Hello, the file for work-embedding seemed to be missing. I received the following error: FileNotFoundError: [Errno 2] No such file or directory: '/Users/yingdong/Desktop/ying/data/corpus_and_embeddings/embeddings/words300.lst'

To be more detailed, the following files/packages are missing:

cpe_name_dic.py
clean_version_and_measure.py
raw_cvedetails_software_list
"corpus_and_embedding" package and related file such as corpus_and_embedding.clean_cvedetails_software_list
config.clean_cvedetails_software_file_name
clean_version_dict

Furthermore, you hardcoded path dir1 = '/Users/yingdong/Desktop/vulnerability_data/project_data/ner_re_dataset/ner_data_input/memc_full_duplicate' in data_preparation.py. Was it another missing file or?

Thanks. Your sharing and help are appreciated. Best, Yuni

whuiras commented 5 years ago

Was this issue ever resolved?

yingdongucas commented 5 years ago

Sorry about the late response.

1. cpe_name_dic.py

cpe_name_dic.py contains a dictionary with software names as keys and correponding software versions as values, which are parsed from NVD CPE list.

Download the up-to-date official-cpe-dictionary_v2.3.xml from https://nvd.nist.gov/products/cpe and run following command to generate cpe_name_dic.py:

python data_collection/cpe_dic_parser.py

2. clean_version_and_measure.py

clean_version_and_measure.py contains function clean_version_dict(). Please refer to 6.

3. raw_cvedetails_software_list

Raw_cvedetails_software_list contains all the product names archived by cvedetails.com. Run the following command to generate raw_cvedetails_software_list and clean_cvedetails_software_list:

python data_collection/obtain_cvedetails_products.py

An alternative for software list is the collection of the keys of cpe_name_dic.py.

4. corpus_and_embedding.clean_cvedetails_software_list

Please refer to 3.

5. config.clean_cvedetails_software_file_name

config.clean_cvedetails_software_file_name is the name of the python file which only contains raw_cvedetails_software_list in 3.

6. clean_version_dict

Function clean_version_dict() computes the match rate of the extracted software name-version pairs from two reports. All the key functions called by clean_version_dict() are located in ./measurement.

The code for measurement including function clean_version_dict() is still being optimised to make it more modular and easier to understand.
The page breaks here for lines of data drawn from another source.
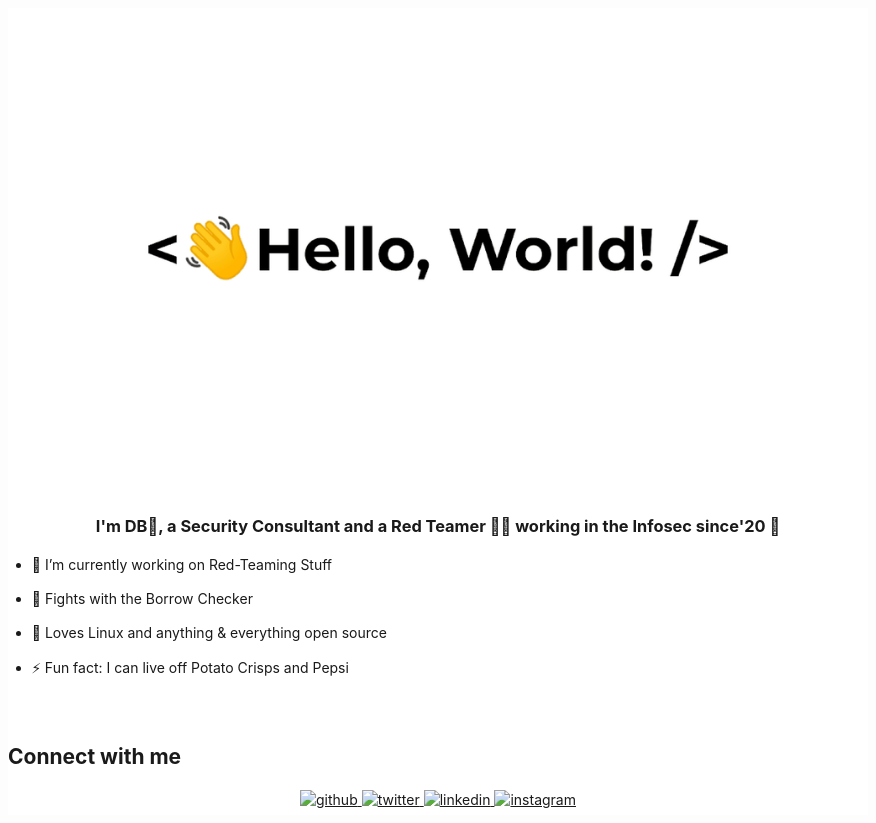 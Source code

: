 <div align="center">
<img src="https://github.com/whokilleddb/whokilleddb/raw/main/img/greetings.gif" align="center" style="width: 100%" />
</div>  
  

### <div align="center">I'm DB👋, a Security Consultant and a Red Teamer 👨‍💻 working in the Infosec since'20 🚀</div>  
  

- 🔭 I’m currently working on Red-Teaming Stuff  
  

- 🦀 Fights with the Borrow Checker 
  

- 🐧 Loves Linux and anything & everything open source  
  

- ⚡ Fun fact: I can live off Potato Crisps and Pepsi
  

<br/>  

## Connect with me  
<div align="center">
<a href="https://github.com/whokilleddb" target="_blank">
<img src=https://img.shields.io/badge/github-%2324292e.svg?&style=for-the-badge&logo=github&logoColor=white alt=github style="margin-bottom: 5px;" />
</a>
<a href="https://twitter.com/whokilleddb" target="_blank">
<img src=https://img.shields.io/badge/twitter-%2300acee.svg?&style=for-the-badge&logo=twitter&logoColor=white alt=twitter style="margin-bottom: 5px;" />
</a>
<a href="https://linkedin.com/in/whokilleddb" target="_blank">
<img src=https://img.shields.io/badge/linkedin-%231E77B5.svg?&style=for-the-badge&logo=linkedin&logoColor=white alt=linkedin style="margin-bottom: 5px;" />
</a>
<a href="https://instagram.com/whokilleddb" target="_blank">
<img src=https://img.shields.io/badge/instagram-%23000000.svg?&style=for-the-badge&logo=instagram&logoColor=white alt=instagram style="margin-bottom: 5px;" />
</a>  
</div>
7. dir1 = '/Users/yingdong/Desktop/vulnerability_data/project_data/ner_re_dataset/ner_data_input/memc_full_duplicate' in data_preparation.py'

I used the file to test function generate_re_data_for_ner_output() during developing the code and please ignore it. Now the code snippet has been commented.

generate_re_data_for_ner_output() is used to generate all the available software name-version pairs for RE model, given software names and versions extracted by NER model, and is only called in function init_test_data() in initial_RE.py.

8. words300.lst

In config.py, hash_file = word_emb_path + 'words' + str(word_emb_dim_ner) + '.lst' emb_file = word_emb_path + 'embeddings' + str(word_emb_dim_ner) + '.txt' word_emb_path_and_name = word_emb_path + 'word_emb' + str(word_emb_dim_re) + '.txt'

hash_file (words300.lst) is the word list file -- each line is a word in the corpus. emb_file is the embedding file -- each line is a vector/emb. of the word in the correponding line of hash file. word_emb_path_and_name file -- each line is word concanated with its embeddings.

You can train the word embeddings easily using CPU in following steps.

Crawl the vulnerability reports -- Run python data_collection/cvedetails_crawler.py
Build the corpus of vulnerability reports -- Run python data_collection/corpus.py
Try state-of-the-art word emb approaches -- Try FastText (https://github.com/facebookresearch/fastText) or Word2Vec (https://github.com/danielfrg/word2vec), and many more...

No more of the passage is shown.